Yesterday, I drove to Three Rivers Community College in Norwich Connecticut. For some inscrutable reason, my GPS took me to Norwich (from RI) via I-95 but took me back home via state road 165, an uniimproved 2-lane highway through lakes and hills and tall white pines. The contrast in the two driving experiences was extraordinary.
I learned to drive when our only long-distance driving options were these same 2-lane highways. Across the country, this was the US road system.
These roads were minimally graded, unpredictably curved, variably built based on vague standards. They had evolved from the first wagon trails created by the first white settlers based on Native American trails that in turn were based on game trails. In other words, the highway system in this country until the 1950s had a long history dating back thousands of years. In some sense, they were "natural."
Or, in some sense, they were analog roads, limited by physicality. You drove (or still drive) next to houses, through towns, seeing the utility wires that connect houses, seeing ancient trees that grew next to these ancient trails before even many wagons used these routes. You are part of human history driving on our US highway system.
The skills you need to drive any distance on these roads:
- staying on the road and still maintaining speed (even at night)
- seeing far enough ahead to stay on the road
- avoiding people and cars coming onto the road
- passing slower cars -- anticipating and speeding up before passing and knowing the distance needed to pass and how to bail if you miscalculate, etc.
- knowing how far the next town is where there will probably be a gas station
- passing trucks in the rain while being blinded by spray
- and so on
And then, the Interstate Highway System was built.
The Interstate Highway System broke with history. Whole new rights-of-way in almost all cases had to be acquired, cleared, graded and paved. These rights of way are almost never embedded in human history and have none of the social artifacts of the previous US highway system. This is, in a way, like moving from analog to digital (although the IHS is of course manifestly physical): the new system yanked people into a new unfamiliar landscape and new "rules of the road."

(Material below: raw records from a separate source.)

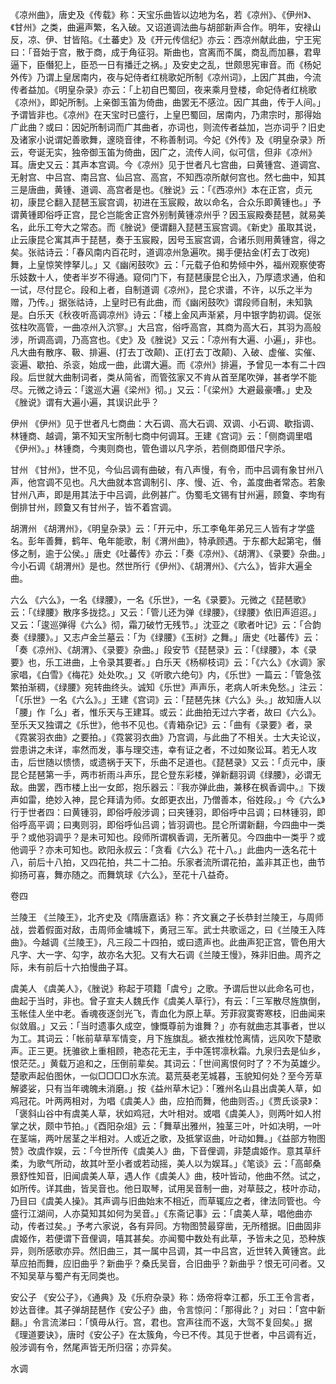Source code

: <!-- { "loadSidebar": true } -->
《凉州曲》，唐史及《传载》称：天宝乐曲皆以边地为名，若《凉州》、《伊州》、《甘州》之类，曲遍声繁，名入破。又诏道调法曲与胡部新声合作。明年，安禄山反，凉、伊、甘皆陷。《土蕃史》及《开元传信纪》亦云：西凉州献此曲，宁王宪曰：「音始于宫，散于商，成于角征羽。斯曲也，宫离而不属，商乱而加暴，君卑逼下，臣僭犯上，臣恐一日有播迁之祸。」及安史之乱，世颇思宪审音。而《杨妃外传》乃谓上皇居南内，夜与妃侍者红桃歌妃所制《凉州词》，上因广其曲，今流传者益加。《明皇杂录》亦云：「上初自巴蜀回，夜来乘月登楼，命妃侍者红桃歌《凉州》，即妃所制。上亲御玉笛为倚曲，曲罢无不感泣。因广其曲，传于人间。」予谓皆非也。《凉州》在天宝时已盛行，上皇巴蜀回，居南内，乃肃宗时，那得始广此曲？或曰：因妃所制词而广其曲者，亦词也，则流传者益加，岂亦词乎？旧史及诸家小说谓妃善歌舞，邃晓音律，不称善制词。今妃《外传》及《明皇杂录》所云，夸诞无实，独帝御玉笛为倚曲，因广之，流传人间，似可信，但非《凉州》耳。唐史又云：其声本宫调。今《凉州》见于世者凡七宫曲，曰黄锺宫、道调宫、无射宫、中吕宫、南吕宫、仙吕宫、高宫，不知西凉所献何宫也。然七曲中，知其三是唐曲，黄锺、道调、高宫者是也。《脞说》云：「《西凉州》本在正宫，贞元初，康昆仑翻入琵琶玉宸宫调，初进在玉宸殿，故以命名，合众乐即黄锺也。」予谓黄锺即俗呼正宫，昆仑岂能舍正宫外别制黄锺凉州乎？因玉宸殿奏琵琶，就易美名，此乐工夸大之常态。而《脞说》便谓翻入琵琶玉宸宫调。《新史》虽取其说，止云康昆仑寓其声于琵琶，奏于玉宸殿，因号玉宸宫调，合诸乐则用黄锺宫，得之矣。张祜诗云：「春风南内百花时，道调凉州急遍吹。揭手便拈金(朾去丁改宛)舞，上皇惊笑悖拏儿。」又《幽闲鼓吹》云：「元载子伯和势倾中外，福州观察使寄乐妓数十人，使者半岁不得通。窥伺门下，有琵琶康昆仑出入，乃厚遗求通，伯和一试，尽付昆仑。段和上者，自制道调《凉州》，昆仑求谱，不许，以乐之半为赠，乃传。」据张祜诗，上皇时已有此曲，而《幽闲鼓吹》谓段师自制，未知孰是。白乐天《秋夜听高调凉州》诗云：「楼上金风声渐紧，月中银字韵初调。促张弦柱吹高管，一曲凉州入泬寥。」大吕宫，俗呼高宫，其商为高大石，其羽为高般涉，所调高调，乃高宫也。《史》及《脞说》又云：「凉州有大遍、小遍」，非也。凡大曲有散序、靸、排遍、(打去丁改颠)、正(打去丁改颠)、入破、虚催、实催、衮遍、歇拍、杀衮，始成一曲，此谓大遍。而《凉州》排遍，予曾见一本有二十四段。后世就大曲制词者，类从简省，而管弦家又不肯从首至尾吹弹，甚者学不能尽。元微之诗云：「逡巡大遍《梁州》彻。」又云：「《梁州》大避最豪嘈。」史及《脞说》谓有大遍小遍，其误识此乎？

伊州
《伊州》见于世者凡七商曲：大石调、高大石调、双调、小石调、歇指调、林锺商、越调，第不知天宝所制七商中何调耳。王建《宫词》云：「侧商调里唱《伊州》。」林锺商，今夷则商也，管色谱以凡字杀，若侧商即借尺字杀。

甘州
《甘州》，世不见，今仙吕调有曲破，有八声慢，有令，而中吕调有象甘州八声，他宫调不见也。凡大曲就本宫调制引、序、慢、近、令，盖度曲者常态。若象甘州八声，即是用其法于中吕调，此例甚广。伪蜀毛文锡有甘州遍，顾敻、李珣有倒排甘州，顾敻又有甘州子，皆不着宫调。

胡渭州
《胡渭州》，《明皇杂录》云：「开元中，乐工李龟年弟兄三人皆有才学盛名。彭年善舞，鹤年、龟年能歌，制《渭州曲》，特承顾遇。于东都大起第宅，僭侈之制，逾于公侯。」唐史《吐蕃传》亦云：「奏《凉州》、《胡渭》、《录要》杂曲。」今小石调《胡渭州》是也。然世所行《伊州》、《胡渭州》、《六么》，皆非大遍全曲。

六么
《六么》，一名《绿腰》，一名《乐世》，一名《录要》。元微之《琵琶歌》云：「《绿腰》散序多拢捻。」又云：「管儿还为弹《绿腰》，《绿腰》依旧声迢迢。」又云：「逡巡弹得《六么》彻，霜刀破竹无残节。」沈亚之《歌者叶记》云：「合韵奏《绿腰》。」又志卢金兰墓云：「为《绿腰》《玉树》之舞。」唐史《吐蕃传》云：「奏《凉州》、《胡渭》、《录要》杂曲。」段安节《琵琶录》云：「《绿腰》，本《录要》也，乐工进曲，上令录其要者。」白乐天《杨柳枝词》云：「《六么》《水调》家家唱，《白雪》《梅花》处处吹。」又《听歌六绝句》内，《乐世》一篇云：「管急弦繁拍渐稠，《绿腰》宛转曲终头。诚知《乐世》声声乐，老病人听未免愁。」注云：「《乐世》一名《六么》。」王建《宫词》云：「琵琶先抹《六么》头。」故知唐人以「腰」作「么」者，惟乐天与王建耳。或云：此曲拍无过六字者，故曰《六么》。至乐天又独谓之《乐世》，他书不见也。《青箱杂记》云：「曲有《录要》者，录《霓裳羽衣曲》之要拍。」《霓裳羽衣曲》乃宫调，与此曲了不相关。士大夫论议，尝患讲之未详，率然而发，事与理交违，幸有证之者，不过如聚讼耳。若无人攻击，后世随以愦愦，或遗祸于天下，乐曲不足道也。《琵琶录》又云：「贞元中，康昆仑琵琶第一手，两市祈雨斗声乐，昆仑登东彩楼，弹新翻羽调《绿腰》，必谓无敌。曲罢，西市楼上出一女郎，抱乐器云：『我亦弹此曲，兼移在枫香调中。』下拨声如雷，绝妙入神，昆仑拜请为师。女郎更衣出，乃僧善本，俗姓段。」今《六么》行于世者四：曰黄锺羽，即俗呼般涉调；曰夹锺羽，即俗呼中吕调；曰林锺羽，即俗呼高平调；曰夷则羽，即俗呼仙吕调；皆羽调也。昆仑所谓新翻，今四曲中一类乎？或他羽调乎？是未可知也。段师所谓枫香调，无所著见。今四曲中一类乎？或他调乎？亦未可知也。欧阳永叔云：「贪看《六么》花十八。」此曲内一迭名花十八，前后十八拍，又四花拍，共二十二拍。乐家者流所谓花拍，盖非其正也，曲节抑扬可喜，舞亦随之。而舞筑球《六么》，至花十八益奇。

卷四

兰陵王
《兰陵王》，北齐史及《隋唐嘉话》称：齐文襄之子长恭封兰陵王，与周师战，尝着假面对敌，击周师金墉城下，勇冠三军。武士共歌谣之，曰《兰陵王入阵曲》。今越调《兰陵王》，凡三段二十四拍，或曰遗声也。此曲声犯正宫，管色用大凡字、大一字、勾字，故亦名大犯。又有大石调《兰陵王慢》，殊非旧曲。周齐之际，未有前后十六拍慢曲子耳。

虞美人
《虞美人》，《脞说》称起于项籍「虞兮」之歌。予谓后世以此命名可也，曲起于当时，非也。曾子宣夫人魏氏作《虞美人草行》，有云：「三军散尽旌旗倒，玉帐佳人坐中老。香魂夜逐剑光飞，青血化为原上草。芳菲寂寞寄寒枝，旧曲闻来似敛眉。」又云：「当时遗事久成空，慷慨尊前为谁舞？」亦有就曲志其事者，世以为工。其词云：「帐前草草军情变，月下旌旗乱。褫衣推枕怆离情，远风吹下楚歌声。正三更。抚骓欲上重相顾，艳态花无主，手中莲锷凛秋霜。九泉归去是仙乡，恨茫茫。」黄载万追和之，压倒前辈矣。其词云：「世间离恨何时了？不为英雄少。楚歌声起伯图休，一似□□□□水东流。葛荒葵老芜城暮，玉貌知何处？至今芳草解婆娑，只有当年魂魄未消磨。」按《益州草木记》：「雅州名山县出虞美人草，如鸡冠花。叶两两相对，为唱《虞美人》曲，应拍而舞，他曲则否。」《贾氏谈录》：「褒斜山谷中有虞美人草，状如鸡冠，大叶相对。或唱《虞美人》，则两叶如人拊掌之状，颇中节拍。」《酉阳杂俎》云：「舞草出雅州，独茎三叶，叶如决明，一叶在茎端，两叶居茎之半相对。人或近之歌，及抵掌讴曲，叶动如舞。」《益部方物图赞》改虞作娱，云：「今世所传《虞美人》曲，下音俚调，非楚虞姬作。意其草纤柔，为歌气所动，故其叶至小者或若动摇，美人以为娱耳。」《笔谈》云：「高邮桑景舒性知音，旧闻虞美人草，遇人作《虞美人》曲，枝叶皆动，他曲不然。试之，如所传。详其曲，皆吴音也。他日取琴，试用吴音制一曲，对草鼓之，枝叶亦动，乃目曰《虞美人操》。其声调与旧曲始末不相近，而草辄应之者，律法同管也。今盛行江湖间，人亦莫知其如何为吴音。」《东斋记事》云：「虞美人草，唱他曲亦动，传者过矣。」予考六家说，各有异同。方物图赞最穿凿，无所稽据。旧曲固非虞姬作，若便谓下音俚调，嘻其甚矣。亦闻蜀中数处有此草，予皆未之见，恐种族异，则所感歌亦异。然旧曲三，其一属中吕调，其一中吕宫，近世转入黄锺宫。此草应拍而舞，应旧曲乎？新曲乎？桑氏吴音，合旧曲乎？新曲乎？恨无可问者。又不知吴草与蜀产有无同类也。

安公子
《安公子》，《通典》及《乐府杂录》称：炀帝将幸江都，乐工王令言者，妙达音律。其子弹胡琵琶作《安公子》曲，令言惊问：「那得此？」对曰：「宫中新翻。」令言流涕曰：「慎毋从行。宫，君也。宫声往而不返，大驾不复回矣。」据《理道要诀》，唐时《安公子》在太簇角，今已不传。其见于世者，中吕调有近，般涉调有令，然尾声皆无所归宿；亦异矣。

水调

The skills you need to drive on the Interstate Highway System:
- driving with the flow -- neither going much faster than other cars or much slower since neither is safe.
- merging into traffic -- initially, entrances to limited access highways had a short ramp, essentially a right turn, so entry to the highways was like a drag race -- getting up to speed before someone rammed into you. Now, merging has become a science and we have culturally become good at merging
- staying with the flock to avoid getting a speeding ticket -- traffic is almost always going above the speed limit, so you learn how not to get picked off and ticketed.
- changing lanes
- and so on
The two skill sets, beyond just the basic skills of operating a car, are very different. The entire milieu of the IHS is strikingly different form the two-lane roads of the state and US highways.
Driving yesterday on state Rt. 165 I was immersed in history, culture and society. I was close to everything. I was driving where people live. I could see the history in New England of mill towns and the rivers that provided power.
The Web and Internet are similarly an unfamiliar milieu for most people. Within that milieu, we are creating a new human history and a new culture. Despite Al Gore, the metaphor of the Information Super Highway may be useful.